[Source texts of formatted documents]
[Start of Attachment]

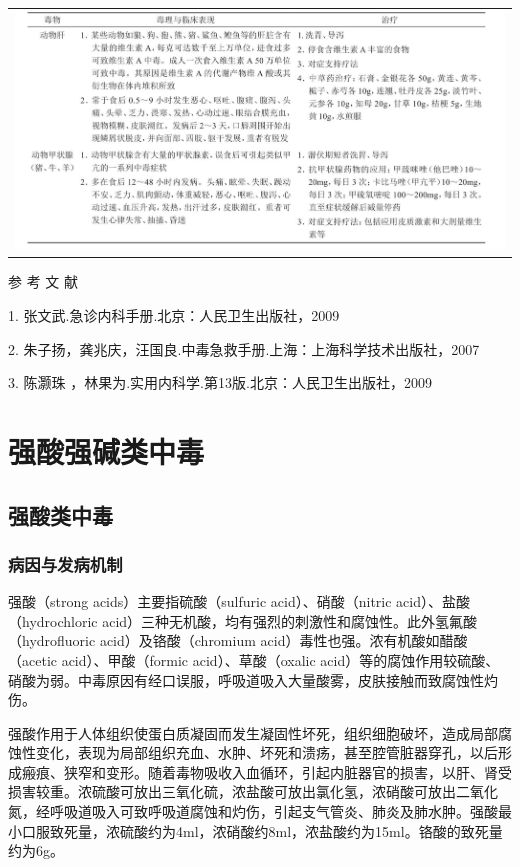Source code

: \begin{longtable}{c}
 \includegraphics[width=\textwidth,height=\textheight,keepaspectratio]{./images/Image00235.jpg}
 \end{longtable}

\hypertarget{text00178.htmlux5cux23CHP5-8-7-1}{}
参 考 文 献

1. 张文武.急诊内科手册.北京：人民卫生出版社，2009

2. 朱子扬，龚兆庆，汪国良.中毒急救手册.上海：上海科学技术出版社，2007

3. 陈灏珠 ，林果为.实用内科学.第13版.北京：人民卫生出版社，2009

\protect\hypertarget{text00179.html}{}{}

\chapter{强酸强碱类中毒}

\section{强酸类中毒}

\subsection{病因与发病机制}

强酸（strong acids）主要指硫酸（sulfuric acid）、硝酸（nitric
acid）、盐酸（hydrochloric
acid）三种无机酸，均有强烈的刺激性和腐蚀性。此外氢氟酸（hydrofluoric
acid）及铬酸（chromium acid）毒性也强。浓有机酸如醋酸（acetic
acid）、甲酸（formic acid）、草酸（oxalic
acid）等的腐蚀作用较硫酸、硝酸为弱。中毒原因有经口误服，呼吸道吸入大量酸雾，皮肤接触而致腐蚀性灼伤。

强酸作用于人体组织使蛋白质凝固而发生凝固性坏死，组织细胞破坏，造成局部腐蚀性变化，表现为局部组织充血、水肿、坏死和溃疡，甚至腔管脏器穿孔，以后形成瘢痕、狭窄和变形。随着毒物吸收入血循环，引起内脏器官的损害，以肝、肾受损害较重。浓硫酸可放出三氧化硫，浓盐酸可放出氯化氢，浓硝酸可放出二氧化氮，经呼吸道吸入可致呼吸道腐蚀和灼伤，引起支气管炎、肺炎及肺水肿。强酸最小口服致死量，浓硫酸约为4ml，浓硝酸约8ml，浓盐酸约为15ml。铬酸的致死量约为6g。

[End of Attachment]

-- The task --
Type the records out again in full, exactly, with each picture omitted.

-- Expected output --
Source code

: \begin{longtable}{c}
 \includegraphics[width=\textwidth,height=\textheight,keepaspectratio]{./images/Image00235.jpg}
 \end{longtable}

\hypertarget{text00178.htmlux5cux23CHP5-8-7-1}{}
参 考 文 献

1. 张文武.急诊内科手册.北京：人民卫生出版社，2009

2. 朱子扬，龚兆庆，汪国良.中毒急救手册.上海：上海科学技术出版社，2007

3. 陈灏珠 ，林果为.实用内科学.第13版.北京：人民卫生出版社，2009

\protect\hypertarget{text00179.html}{}{}

\chapter{强酸强碱类中毒}

\section{强酸类中毒}

\subsection{病因与发病机制}

强酸（strong acids）主要指硫酸（sulfuric acid）、硝酸（nitric
acid）、盐酸（hydrochloric
acid）三种无机酸，均有强烈的刺激性和腐蚀性。此外氢氟酸（hydrofluoric
acid）及铬酸（chromium acid）毒性也强。浓有机酸如醋酸（acetic
acid）、甲酸（formic acid）、草酸（oxalic
acid）等的腐蚀作用较硫酸、硝酸为弱。中毒原因有经口误服，呼吸道吸入大量酸雾，皮肤接触而致腐蚀性灼伤。

强酸作用于人体组织使蛋白质凝固而发生凝固性坏死，组织细胞破坏，造成局部腐蚀性变化，表现为局部组织充血、水肿、坏死和溃疡，甚至腔管脏器穿孔，以后形成瘢痕、狭窄和变形。随着毒物吸收入血循环，引起内脏器官的损害，以肝、肾受损害较重。浓硫酸可放出三氧化硫，浓盐酸可放出氯化氢，浓硝酸可放出二氧化氮，经呼吸道吸入可致呼吸道腐蚀和灼伤，引起支气管炎、肺炎及肺水肿。强酸最小口服致死量，浓硫酸约为4ml，浓硝酸约8ml，浓盐酸约为15ml。铬酸的致死量约为6g。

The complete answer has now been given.